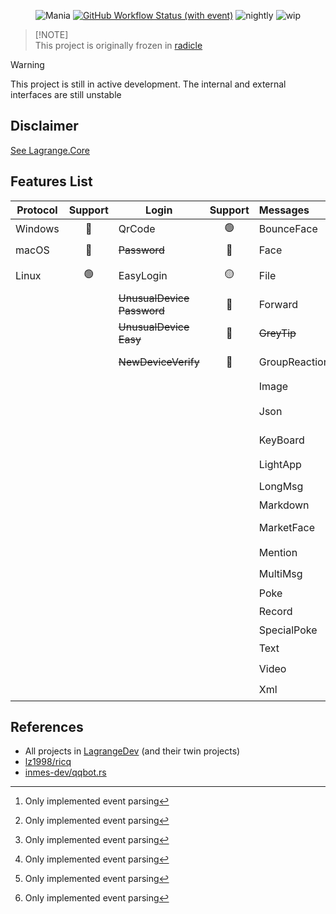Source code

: <div align="center">

![Mania](https://socialify.git.ci/LagrangeDev/mania/image?description=1&descriptionEditable=An%20Implementation%20of%20NTQQ%20Protocol,%20with%20Pure%20Rust%F0%9F%A6%80,%20Derived%20from%20Lagrange.Core&font=Jost&forks=1&issues=1&logo=https%3A%2F%2Fstatic.live.moe%2Flagrange.jpg&name=1&pattern=Diagonal%20Stripes&pulls=1&stargazers=1&theme=Auto)
[![GitHub Workflow Status (with event)](https://img.shields.io/github/actions/workflow/status/LagrangeDev/mania/check.yml?logo=github)](https://github.com/LagrangeDev/mania/actions)
![nightly](https://img.shields.io/badge/toolchain-nightly-important)
![wip](https://img.shields.io/badge/develop-wip-blue)

</div>

> [!NOTE]\
> This project is originally frozen in [radicle](https://app.radicle.xyz/nodes/seed.radicle.garden/rad:z4QZVPDxLbGgd1oHFsjtJLQYtZ8ma)


> [!WARNING]  
> This project is still in active development. The internal and external interfaces are still unstable


## Disclaimer
[See Lagrange.Core](https://github.com/LagrangeDev/Lagrange.Core#disclaimer)

## Features List

| Protocol | Support | Login                          | Support | Messages      | Support | Operations        | Support | Events              | Support |
|----------|:-------:|--------------------------------|:-------:|:--------------|:-------:|:------------------|:-------:|:--------------------|:-------:|
| Windows  |   🔴    | QrCode                         |   🟢    | BounceFace    |   🔴    | Poke              |   🔴    | ~~Captcha~~         |   🔴    |
| macOS    |   🔴    | ~~Password~~                   |   🔴    | Face          | 🟡 [^1] | Recall            |   🔴    | BotOnline           |   🟢    |
| Linux    |   🟢    | EasyLogin                      |   🟡    | File          | 🟡[^1]  | Leave Group       |   🔴    | BotOffline          |   🟢    |
|          |         | ~~UnusualDevice<br/>Password~~ |   🔴    | Forward       |   🟢    | Set Special Title |   🔴    | Message             |   🟢    |
|          |         | ~~UnusualDevice<br/>Easy~~     |   🔴    | ~~GreyTip~~   |   🔴    | Kick Member       |   🔴    | Poke                |   🟢    |
|          |         | ~~NewDeviceVerify~~            |   🔴    | GroupReaction | 🟡[^1]  | Mute Member       |   🔴    | MessageRecall       |   🟢    |
|          |         |                                |         | Image         |   🟢    | Set Admin         |   🔴    | GroupMemberDecrease |   🔴    |
|          |         |                                |         | Json          |   🟢    | Friend Request    |   🔴    | GroupMemberIncrease |   🔴    |
|          |         |                                |         | KeyBoard      |   🔴    | Group Request     |   🔴    | GroupPromoteAdmin   |   🔴    |
|          |         |                                |         | LightApp      |   🟢    | ~~Voice Call~~    |   🔴    | GroupInvite         |   🔴    |
|          |         |                                |         | LongMsg       | 🟡[^1]  | Client Key        |   🔴    | GroupRequestJoin    |   🟢    |
|          |         |                                |         | Markdown      |   🔴    | Cookies           |   🔴    | FriendRequest       |   🔴    |
|          |         |                                |         | MarketFace    | 🟡[^1]  | Send Message      |   🔴    | ~~FriendTyping~~    |   🔴    |
|          |         |                                |         | Mention       |   🟢    |                   |         | ~~FriendVoiceCall~~ |   🔴    |
|          |         |                                |         | MultiMsg      | 🟡[^1]  |                   |         |                     |         |
|          |         |                                |         | Poke          |   🔴    |                   |         |                     |         |
|          |         |                                |         | Record        |   🟢    |                   |         |                     |         |
|          |         |                                |         | SpecialPoke   |   🔴    |                   |         |                     |         |
|          |         |                                |         | Text          |   🟢    |                   |         |                     |         |
|          |         |                                |         | Video         |   🟢    |                   |         |                     |         |
|          |         |                                |         | Xml           |   🟢    |                   |         |                     |         |

[^1]: Only implemented event parsing

## References
- All projects in [LagrangeDev](https://github.com/lagrangeDev) (and their twin projects)
- [lz1998/ricq](https://github.com/lz1998/ricq)
- [inmes-dev/qqbot.rs](https://github.com/inmes-dev/qqbot.rs)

Task statement
When you copy the data, keep every line exact and drop the pictures.

Task answer
Source code

: <div align="center">

![Mania](https://socialify.git.ci/LagrangeDev/mania/image?description=1&descriptionEditable=An%20Implementation%20of%20NTQQ%20Protocol,%20with%20Pure%20Rust%F0%9F%A6%80,%20Derived%20from%20Lagrange.Core&font=Jost&forks=1&issues=1&logo=https%3A%2F%2Fstatic.live.moe%2Flagrange.jpg&name=1&pattern=Diagonal%20Stripes&pulls=1&stargazers=1&theme=Auto)
[![GitHub Workflow Status (with event)](https://img.shields.io/github/actions/workflow/status/LagrangeDev/mania/check.yml?logo=github)](https://github.com/LagrangeDev/mania/actions)
![nightly](https://img.shields.io/badge/toolchain-nightly-important)
![wip](https://img.shields.io/badge/develop-wip-blue)

</div>

> [!NOTE]\
> This project is originally frozen in [radicle](https://app.radicle.xyz/nodes/seed.radicle.garden/rad:z4QZVPDxLbGgd1oHFsjtJLQYtZ8ma)


> [!WARNING]  
> This project is still in active development. The internal and external interfaces are still unstable


## Disclaimer
[See Lagrange.Core](https://github.com/LagrangeDev/Lagrange.Core#disclaimer)

## Features List

| Protocol | Support | Login                          | Support | Messages      | Support | Operations        | Support | Events              | Support |
|----------|:-------:|--------------------------------|:-------:|:--------------|:-------:|:------------------|:-------:|:--------------------|:-------:|
| Windows  |   🔴    | QrCode                         |   🟢    | BounceFace    |   🔴    | Poke              |   🔴    | ~~Captcha~~         |   🔴    |
| macOS    |   🔴    | ~~Password~~                   |   🔴    | Face          | 🟡 [^1] | Recall            |   🔴    | BotOnline           |   🟢    |
| Linux    |   🟢    | EasyLogin                      |   🟡    | File          | 🟡[^1]  | Leave Group       |   🔴    | BotOffline          |   🟢    |
|          |         | ~~UnusualDevice<br/>Password~~ |   🔴    | Forward       |   🟢    | Set Special Title |   🔴    | Message             |   🟢    |
|          |         | ~~UnusualDevice<br/>Easy~~     |   🔴    | ~~GreyTip~~   |   🔴    | Kick Member       |   🔴    | Poke                |   🟢    |
|          |         | ~~NewDeviceVerify~~            |   🔴    | GroupReaction | 🟡[^1]  | Mute Member       |   🔴    | MessageRecall       |   🟢    |
|          |         |                                |         | Image         |   🟢    | Set Admin         |   🔴    | GroupMemberDecrease |   🔴    |
|          |         |                                |         | Json          |   🟢    | Friend Request    |   🔴    | GroupMemberIncrease |   🔴    |
|          |         |                                |         | KeyBoard      |   🔴    | Group Request     |   🔴    | GroupPromoteAdmin   |   🔴    |
|          |         |                                |         | LightApp      |   🟢    | ~~Voice Call~~    |   🔴    | GroupInvite         |   🔴    |
|          |         |                                |         | LongMsg       | 🟡[^1]  | Client Key        |   🔴    | GroupRequestJoin    |   🟢    |
|          |         |                                |         | Markdown      |   🔴    | Cookies           |   🔴    | FriendRequest       |   🔴    |
|          |         |                                |         | MarketFace    | 🟡[^1]  | Send Message      |   🔴    | ~~FriendTyping~~    |   🔴    |
|          |         |                                |         | Mention       |   🟢    |                   |         | ~~FriendVoiceCall~~ |   🔴    |
|          |         |                                |         | MultiMsg      | 🟡[^1]  |                   |         |                     |         |
|          |         |                                |         | Poke          |   🔴    |                   |         |                     |         |
|          |         |                                |         | Record        |   🟢    |                   |         |                     |         |
|          |         |                                |         | SpecialPoke   |   🔴    |                   |         |                     |         |
|          |         |                                |         | Text          |   🟢    |                   |         |                     |         |
|          |         |                                |         | Video         |   🟢    |                   |         |                     |         |
|          |         |                                |         | Xml           |   🟢    |                   |         |                     |         |

[^1]: Only implemented event parsing

## References
- All projects in [LagrangeDev](https://github.com/lagrangeDev) (and their twin projects)
- [lz1998/ricq](https://github.com/lz1998/ricq)
- [inmes-dev/qqbot.rs](https://github.com/inmes-dev/qqbot.rs)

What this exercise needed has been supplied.